Listed records START

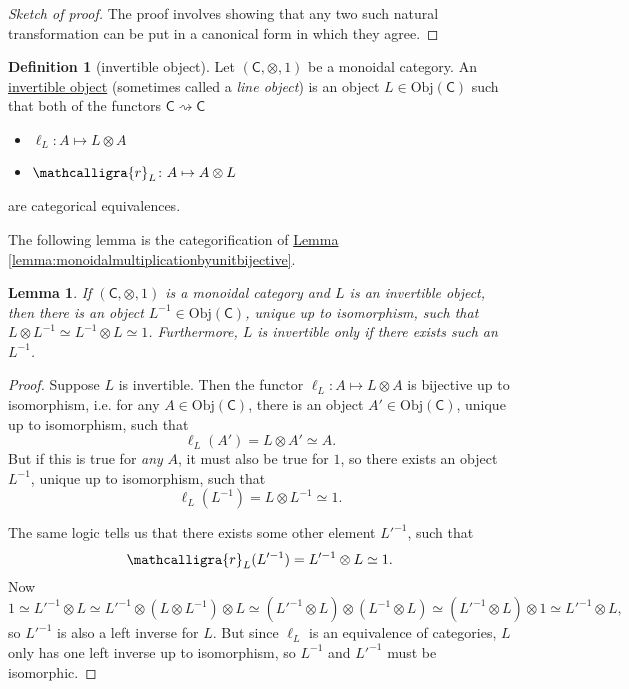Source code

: \documentclass[a4paper,10pt]{scrreprt}
\newcommand{\sr}{\ensuremath{\mathcalligra{r}}}
\newcommand{\defn}[1]{\ul{#1}}
\newcommand{\Obj}{\mathrm{Obj}}
\theoremstyle{definition}
\newtheorem{definition}{Definition}[section]
\theoremstyle{plain}
\newtheorem{lemma}{Lemma}[section]
\theoremstyle{remark}
\begin{document}
\begin{proof}[Sketch of proof]
  The proof involves showing that any two such natural transformation can be put in a canonical form in which they agree.
\end{proof}

\begin{definition}[invertible object]
  \label{def:invertibleobject}
  Let $(\mathsf{C}, \otimes, 1)$ be a monoidal category. An \defn{invertible object} (sometimes called a \emph{line object}) is an object $L \in \Obj(\mathsf{C})$ such that both of the functors $\mathsf{C} \rightsquigarrow \mathsf{C}$
  \begin{itemize}
    \item $\ell_{L}\colon A \mapsto L \otimes A$ 
    \item $\sr_{L}\colon A \mapsto A \otimes L$
  \end{itemize}
  are categorical equivalences.
\end{definition}

The following lemma is the categorification of \hyperref[lemma:monoidalmultiplicationbyunitbijective]{Lemma \ref*{lemma:monoidalmultiplicationbyunitbijective}}.
\begin{lemma}
  If $(\mathsf{C}, \otimes, 1)$ is a monoidal category and $L$ is an invertible object, then there is an object $L^{-1} \in \Obj(\mathsf{C})$, unique up to isomorphism, such that $L \otimes L^{-1} \simeq L^{-1} \otimes L \simeq 1$. Furthermore, $L$ is invertible only if there exists such an $L^{-1}$.
\end{lemma}
\begin{proof}
  Suppose $L$ is invertible. Then the functor $\ell_{L}\colon A \mapsto L \otimes A$ is bijective up to isomorphism, i.e. for any $A \in \Obj(\mathsf{C})$, there is an object $A' \in \Obj(\mathsf{C})$, unique up to isomorphism, such that
  \begin{equation*}
    \ell_{L}(A') = L \otimes A' \simeq A.
  \end{equation*}
  But if this is true for \emph{any} $A$, it must also be true for $1$, so there exists an object $L^{-1}$, unique up to isomorphism, such that
  \begin{equation*}
    \ell_{L}(L^{-1}) = L \otimes L^{-1} \simeq 1.
  \end{equation*}

  The same logic tells us that there exists some other element $L'^{-1}$, such that 
  \begin{equation*}
    \sr_{L}(L'^{-1}) = L'^{-1} \otimes L \simeq 1.
  \end{equation*}
  Now 
  \begin{equation*}
    1 \simeq L'^{-1} \otimes L \simeq L'^{-1} \otimes (L \otimes L^{-1}) \otimes L \simeq (L'^{-1} \otimes L) \otimes (L^{-1} \otimes L) \simeq (L'^{-1} \otimes L) \otimes 1 \simeq L'^{-1} \otimes L,
  \end{equation*}
  so $L'^{-1}$ is also a left inverse for $L$. But since $\ell_{L}$ is an equivalence of categories, $L$ only has one left inverse up to isomorphism, so $L^{-1}$ and $L'^{-1}$ must be isomorphic.
\end{proof}
\end{document}
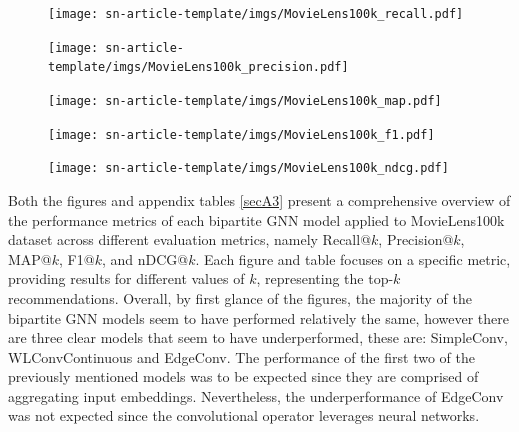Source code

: \documentclass{scrartcl}
\begin{document}
\begin{figure}
\begin{center}
\begin{minipage}[b]{0.48\textwidth}
    \centering
    \texttt{[image: sn-article-template/imgs/MovieLens100k\_recall.pdf]}
    \label{fig:recall}
\end{minipage}
\hfill
\begin{minipage}[b]{0.48\textwidth}
    \centering
    \texttt{[image: sn-article-template/imgs/MovieLens100k\_precision.pdf]}
    \label{fig:precision}
\end{minipage}

\begin{minipage}[b]{0.48\textwidth}
    \centering
    \texttt{[image: sn-article-template/imgs/MovieLens100k\_map.pdf]}
    \label{fig:map}
\end{minipage}
\hfill
\begin{minipage}[b]{0.48\textwidth}
    \centering
    \texttt{[image: sn-article-template/imgs/MovieLens100k\_f1.pdf]}
    \label{fig:f1}
\end{minipage}

\begin{minipage}[b]{0.48\textwidth}
    \centering
    \texttt{[image: sn-article-template/imgs/MovieLens100k\_ndcg.pdf]}
    \label{fig:ndcg}
\end{minipage}
\end{center}
\end{figure}

\quad Both the figures and appendix tables \ref{secA3} present a comprehensive overview of the performance metrics of each bipartite GNN model applied to MovieLens100k dataset across different evaluation metrics, namely Recall@$k$, Precision@$k$, MAP@$k$, F1@$k$, and nDCG@$k$. Each figure and table focuses on a specific metric, providing results for different values of $k$, representing the top-$k$ recommendations. Overall, by first glance of the figures, the majority of the bipartite GNN models seem to have performed relatively the same, however there are three clear models that seem to have underperformed, these are: SimpleConv, WLConvContinuous and EdgeConv. The performance of the first two of the previously mentioned models was to be expected since they are comprised of aggregating input embeddings. Nevertheless, the underperformance of EdgeConv was not expected since the convolutional operator leverages neural networks.
\end{document}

Listed records END

== Exercise objective ==
Reproduce the lines above letter for letter. The pictures stay behind.

== Output for this task ==
Source code

: \documentclass[a4paper,10pt]{scrreprt}
\newcommand{\sr}{\ensuremath{\mathcalligra{r}}}
\newcommand{\defn}[1]{\ul{#1}}
\newcommand{\Obj}{\mathrm{Obj}}
\theoremstyle{definition}
\newtheorem{definition}{Definition}[section]
\theoremstyle{plain}
\newtheorem{lemma}{Lemma}[section]
\theoremstyle{remark}
\begin{document}
\begin{proof}[Sketch of proof]
  The proof involves showing that any two such natural transformation can be put in a canonical form in which they agree.
\end{proof}

\begin{definition}[invertible object]
  \label{def:invertibleobject}
  Let $(\mathsf{C}, \otimes, 1)$ be a monoidal category. An \defn{invertible object} (sometimes called a \emph{line object}) is an object $L \in \Obj(\mathsf{C})$ such that both of the functors $\mathsf{C} \rightsquigarrow \mathsf{C}$
  \begin{itemize}
    \item $\ell_{L}\colon A \mapsto L \otimes A$ 
    \item $\sr_{L}\colon A \mapsto A \otimes L$
  \end{itemize}
  are categorical equivalences.
\end{definition}

The following lemma is the categorification of \hyperref[lemma:monoidalmultiplicationbyunitbijective]{Lemma \ref*{lemma:monoidalmultiplicationbyunitbijective}}.
\begin{lemma}
  If $(\mathsf{C}, \otimes, 1)$ is a monoidal category and $L$ is an invertible object, then there is an object $L^{-1} \in \Obj(\mathsf{C})$, unique up to isomorphism, such that $L \otimes L^{-1} \simeq L^{-1} \otimes L \simeq 1$. Furthermore, $L$ is invertible only if there exists such an $L^{-1}$.
\end{lemma}
\begin{proof}
  Suppose $L$ is invertible. Then the functor $\ell_{L}\colon A \mapsto L \otimes A$ is bijective up to isomorphism, i.e. for any $A \in \Obj(\mathsf{C})$, there is an object $A' \in \Obj(\mathsf{C})$, unique up to isomorphism, such that
  \begin{equation*}
    \ell_{L}(A') = L \otimes A' \simeq A.
  \end{equation*}
  But if this is true for \emph{any} $A$, it must also be true for $1$, so there exists an object $L^{-1}$, unique up to isomorphism, such that
  \begin{equation*}
    \ell_{L}(L^{-1}) = L \otimes L^{-1} \simeq 1.
  \end{equation*}

  The same logic tells us that there exists some other element $L'^{-1}$, such that 
  \begin{equation*}
    \sr_{L}(L'^{-1}) = L'^{-1} \otimes L \simeq 1.
  \end{equation*}
  Now 
  \begin{equation*}
    1 \simeq L'^{-1} \otimes L \simeq L'^{-1} \otimes (L \otimes L^{-1}) \otimes L \simeq (L'^{-1} \otimes L) \otimes (L^{-1} \otimes L) \simeq (L'^{-1} \otimes L) \otimes 1 \simeq L'^{-1} \otimes L,
  \end{equation*}
  so $L'^{-1}$ is also a left inverse for $L$. But since $\ell_{L}$ is an equivalence of categories, $L$ only has one left inverse up to isomorphism, so $L^{-1}$ and $L'^{-1}$ must be isomorphic.
\end{proof}
\end{document}
Source code

: \documentclass{scrartcl}
\begin{document}
\begin{figure}
\begin{center}
\begin{minipage}[b]{0.48\textwidth}
    \centering
    \texttt{[image: sn-article-template/imgs/MovieLens100k\_recall.pdf]}
    \label{fig:recall}
\end{minipage}
\hfill
\begin{minipage}[b]{0.48\textwidth}
    \centering
    \texttt{[image: sn-article-template/imgs/MovieLens100k\_precision.pdf]}
    \label{fig:precision}
\end{minipage}

\begin{minipage}[b]{0.48\textwidth}
    \centering
    \texttt{[image: sn-article-template/imgs/MovieLens100k\_map.pdf]}
    \label{fig:map}
\end{minipage}
\hfill
\begin{minipage}[b]{0.48\textwidth}
    \centering
    \texttt{[image: sn-article-template/imgs/MovieLens100k\_f1.pdf]}
    \label{fig:f1}
\end{minipage}

\begin{minipage}[b]{0.48\textwidth}
    \centering
    \texttt{[image: sn-article-template/imgs/MovieLens100k\_ndcg.pdf]}
    \label{fig:ndcg}
\end{minipage}
\end{center}
\end{figure}

\quad Both the figures and appendix tables \ref{secA3} present a comprehensive overview of the performance metrics of each bipartite GNN model applied to MovieLens100k dataset across different evaluation metrics, namely Recall@$k$, Precision@$k$, MAP@$k$, F1@$k$, and nDCG@$k$. Each figure and table focuses on a specific metric, providing results for different values of $k$, representing the top-$k$ recommendations. Overall, by first glance of the figures, the majority of the bipartite GNN models seem to have performed relatively the same, however there are three clear models that seem to have underperformed, these are: SimpleConv, WLConvContinuous and EdgeConv. The performance of the first two of the previously mentioned models was to be expected since they are comprised of aggregating input embeddings. Nevertheless, the underperformance of EdgeConv was not expected since the convolutional operator leverages neural networks.
\end{document}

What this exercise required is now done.